Mumien. Der Traum vom ewigen Leben – Rezension

Eines der wohl komplettesten Werke zum Thema Mumien ist 2007 als Begleitband der spektakulären Sonderausstellung „Mumien“ in den Reiss-Engelhorn-Museen entstanden. Selbstverständlich beinhaltet das Buch mit dem Titel „Mumien – Der Traum vom ewigen Leben“ auch ein Kapitel über die ägyptischen Mumien, die ägyptische Mumifizierungstechnik und den Totenkult.

Ötzi, der Gletschermann und die prominenten Moorleichen dürfen bei der Bearbeitung dieses Themas natürlich ebenfalls nicht fehlen. Aber das Buch ist wesentlich mehr, als nur eine umfassende Bestandsaufnahme von historischen Mumifizierungstechniken und Mumienfunden. Wie die Verfasser des Ausstellungsbandes in ihrer Einführung formulieren, sollen Ausstellung und Buch eine natur- und kulturgeschichtliche Gesamtschau zum Thema mit über 60 Mumienfunden von allen Kontinenten und aus allen Natur- und Kulturräumen liefern.

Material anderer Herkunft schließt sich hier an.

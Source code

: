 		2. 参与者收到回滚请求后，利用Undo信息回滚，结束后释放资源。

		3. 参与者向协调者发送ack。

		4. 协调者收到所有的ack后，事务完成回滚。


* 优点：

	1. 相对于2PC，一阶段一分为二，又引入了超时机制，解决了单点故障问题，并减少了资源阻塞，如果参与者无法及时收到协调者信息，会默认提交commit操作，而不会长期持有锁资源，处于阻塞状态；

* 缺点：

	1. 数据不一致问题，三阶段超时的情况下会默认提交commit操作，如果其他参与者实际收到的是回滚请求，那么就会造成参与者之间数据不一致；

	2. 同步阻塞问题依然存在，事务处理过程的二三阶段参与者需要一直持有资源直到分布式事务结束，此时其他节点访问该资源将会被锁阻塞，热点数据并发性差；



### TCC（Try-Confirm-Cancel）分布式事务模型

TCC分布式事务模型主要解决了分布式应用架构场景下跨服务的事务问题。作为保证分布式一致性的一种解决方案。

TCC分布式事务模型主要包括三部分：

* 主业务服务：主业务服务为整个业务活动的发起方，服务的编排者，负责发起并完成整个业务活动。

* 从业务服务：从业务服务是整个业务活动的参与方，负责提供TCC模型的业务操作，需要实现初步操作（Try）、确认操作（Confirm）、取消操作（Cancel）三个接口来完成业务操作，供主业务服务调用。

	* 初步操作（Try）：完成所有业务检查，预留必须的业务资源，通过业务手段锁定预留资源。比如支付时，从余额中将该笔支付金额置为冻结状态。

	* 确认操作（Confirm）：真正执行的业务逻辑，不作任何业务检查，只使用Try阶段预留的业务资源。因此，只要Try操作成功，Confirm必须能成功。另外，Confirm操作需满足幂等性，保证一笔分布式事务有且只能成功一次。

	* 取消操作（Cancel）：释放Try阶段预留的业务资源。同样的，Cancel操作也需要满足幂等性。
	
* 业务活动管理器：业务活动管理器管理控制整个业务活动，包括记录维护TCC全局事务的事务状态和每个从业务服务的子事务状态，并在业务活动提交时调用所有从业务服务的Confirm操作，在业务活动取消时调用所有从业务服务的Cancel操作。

Mumien, Fäulnis und Verwesung

Das Buch wird dem Anspruch, der noch um die  wissenschaftlich- technischen Untersuchungsmethoden und interdisziplinären Forschungsansätze erweitert ist, durchaus gerecht. Und wie ernst es die Herausgeber mit der Gesamtschau meinen, zeigt sich bereits am ersten Kapitel über den natürlichen Kreislauf von Werden und Vergehen. Auf den ersten Blick nicht unbedingt appetitlich, wenn da – mit sehr anschaulichen Abbildungen dokumentiert – unter anderem über die biochemischen Prozesse des Vergehens (Selbstandauung, Fäulnis, Verwesung) von Körpern informiert wird. Dieser Teil, der auch die Prozesse kurz umreißt, die unter bestimmten Milieubedingungen zur Konservierung des Leichnams führen können, ist stark gerichtsmedizinisch geprägt, was sich auch in den recht wissenschaftlichen Formulierungen ausdrückt.

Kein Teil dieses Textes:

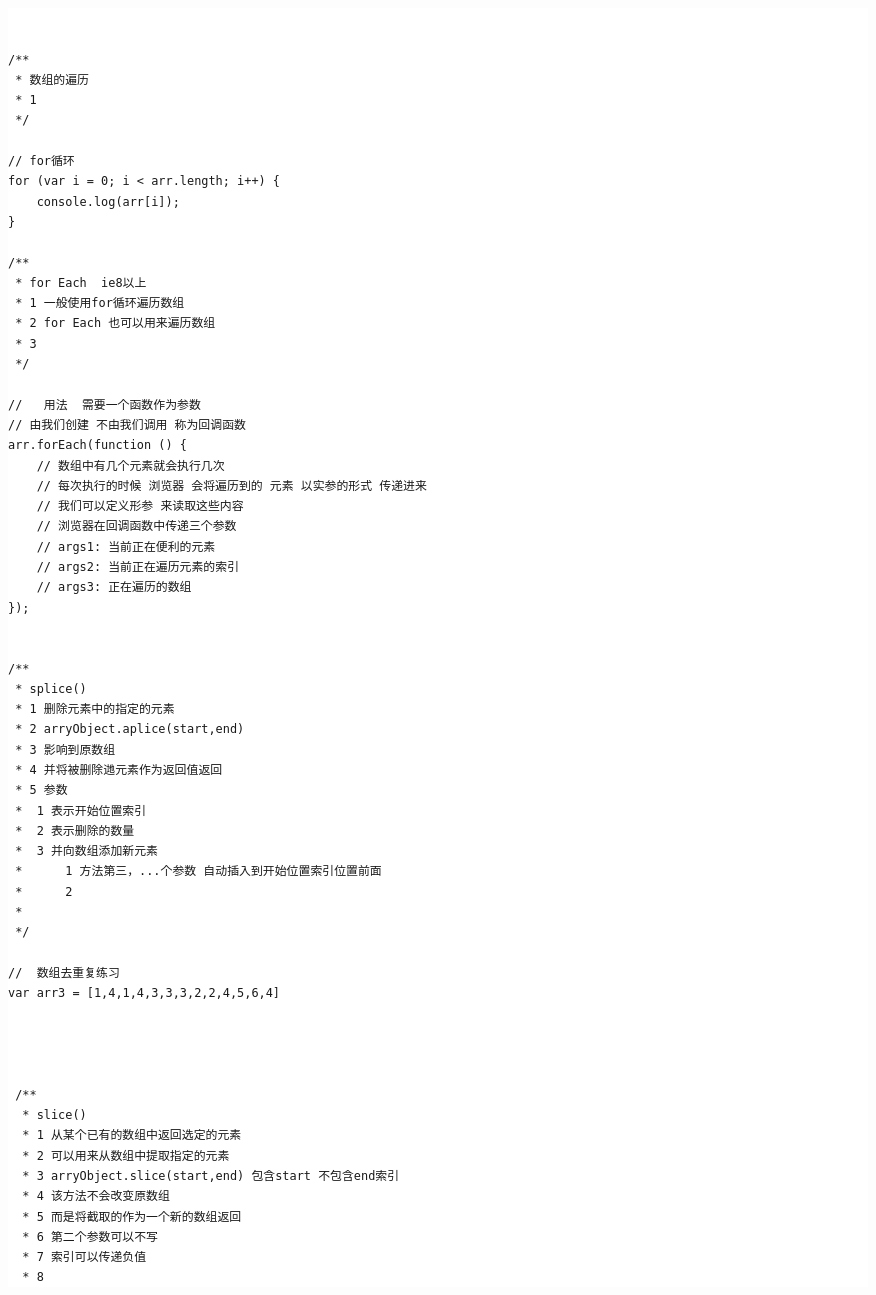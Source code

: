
 ```


/**
 * 数组的遍历
 * 1 
 */

// for循环
for (var i = 0; i < arr.length; i++) {
    console.log(arr[i]);
}

/**
 * for Each  ie8以上
 * 1 一般使用for循环遍历数组
 * 2 for Each 也可以用来遍历数组
 * 3 
 */

//   用法  需要一个函数作为参数
// 由我们创建 不由我们调用 称为回调函数
arr.forEach(function () {
    // 数组中有几个元素就会执行几次
    // 每次执行的时候 浏览器 会将遍历到的 元素 以实参的形式 传递进来
    // 我们可以定义形参 来读取这些内容
    // 浏览器在回调函数中传递三个参数
    // args1: 当前正在便利的元素
    // args2: 当前正在遍历元素的索引
    // args3: 正在遍历的数组
});


/**
 * splice()
 * 1 删除元素中的指定的元素
 * 2 arryObject.aplice(start,end)
 * 3 影响到原数组
 * 4 并将被删除逇元素作为返回值返回
 * 5 参数
 *  1 表示开始位置索引
 *  2 表示删除的数量
 *  3 并向数组添加新元素
 *      1 方法第三，...个参数 自动插入到开始位置索引位置前面
 *      2 
 * 
 */

//  数组去重复练习
var arr3 = [1,4,1,4,3,3,3,2,2,4,5,6,4]




 /**
  * slice()
  * 1 从某个已有的数组中返回选定的元素
  * 2 可以用来从数组中提取指定的元素
  * 3 arryObject.slice(start,end) 包含start 不包含end索引 
  * 4 该方法不会改变原数组
  * 5 而是将截取的作为一个新的数组返回
  * 6 第二个参数可以不写
  * 7 索引可以传递负值
  * 8 
```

Mumien von den Anden bis nach Ozeanien

Natürlich ist das ganze Buch wissenschaftlich fundiert, stammen die Inhalte doch von den am international bedeutenden Mumienforschungsprojekt der Reiss-Engelhorn-Museen beteiligten Wissenschaftlen. Trotzdem sind die folgenden Kapitel gut verständlich geschrieben. Nach einem Überblick über die Umweltbedingungen der vielfältigen natürlichen Mumifizierungsprozesse werden zunächst die Eis- und anschließend die Moorleichen an konkreten Beispielen genauer unter die Lupe genommen. Dabei geht es jeweils nicht mehr nur um die Betrachtungen der Umstände und Prozesse der Mumifizierung, sondern auch der kulturgeschichtlich-archäologischen Hintergründe Untersuchungsmethoden und Erkenntnisse. Und diese inhaltlichen Schwerpunkte gelten auch bei der Betrachtung der Mumifizierungstechniken und des Totenkults im alten Ägypten, bei den Mumien im Andenraum oder den anderen Kontinenten und Kulturkreisen, von Ozeanien über China bis nach Sibirien.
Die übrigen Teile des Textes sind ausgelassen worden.